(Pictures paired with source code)
··········

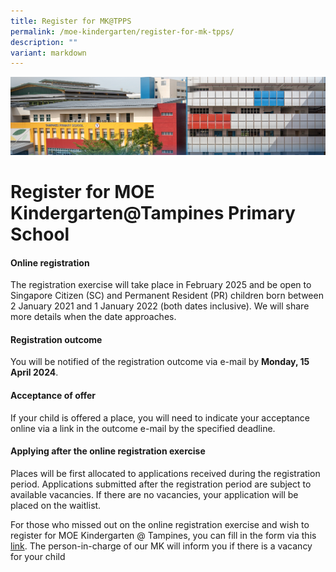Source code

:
 ```yaml
---
title: Register for MK@TPPS
permalink: /moe-kindergarten/register-for-mk-tpps/
description: ""
variant: markdown
---
```

![](/images/mk%20kindergarten.jpg)

Register for MOE Kindergarten@Tampines Primary School
================================

#### Online registration
The registration exercise will take place in February 2025 and be open to Singapore Citizen (SC) and Permanent Resident (PR) children born between 2 January 2021 and 1 January 2022 (both dates inclusive).  We will share more details when the date approaches.


#### Registration outcome

You will be notified of the registration outcome via e-mail by **Monday, 15 April 2024**.

#### Acceptance of offer

If your child is offered a place, you will need to indicate your acceptance online via a link in the outcome e-mail by the specified deadline.

#### Applying after the online registration exercise

Places will be first allocated to applications received during the registration period. Applications submitted after the registration period are subject to available vacancies. If there are no vacancies, your application will be placed on the waitlist.

For those who missed out on the online registration exercise and wish to register for MOE Kindergarten @ Tampines, you can fill in the form via this [link](https://go.gov.sg/mktppswaitlist2024). The person-in-charge of our MK will inform you if there is a vacancy for your child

··········

"#### Online registration" marks the last line to keep. Retype every line from the start of the entries through that one, exactly, and drop the pictures.

Source code

:
 ```yaml
---
title: Register for MK@TPPS
permalink: /moe-kindergarten/register-for-mk-tpps/
description: ""
variant: markdown
---
```

![](/images/mk%20kindergarten.jpg)

Register for MOE Kindergarten@Tampines Primary School
================================

#### Online registration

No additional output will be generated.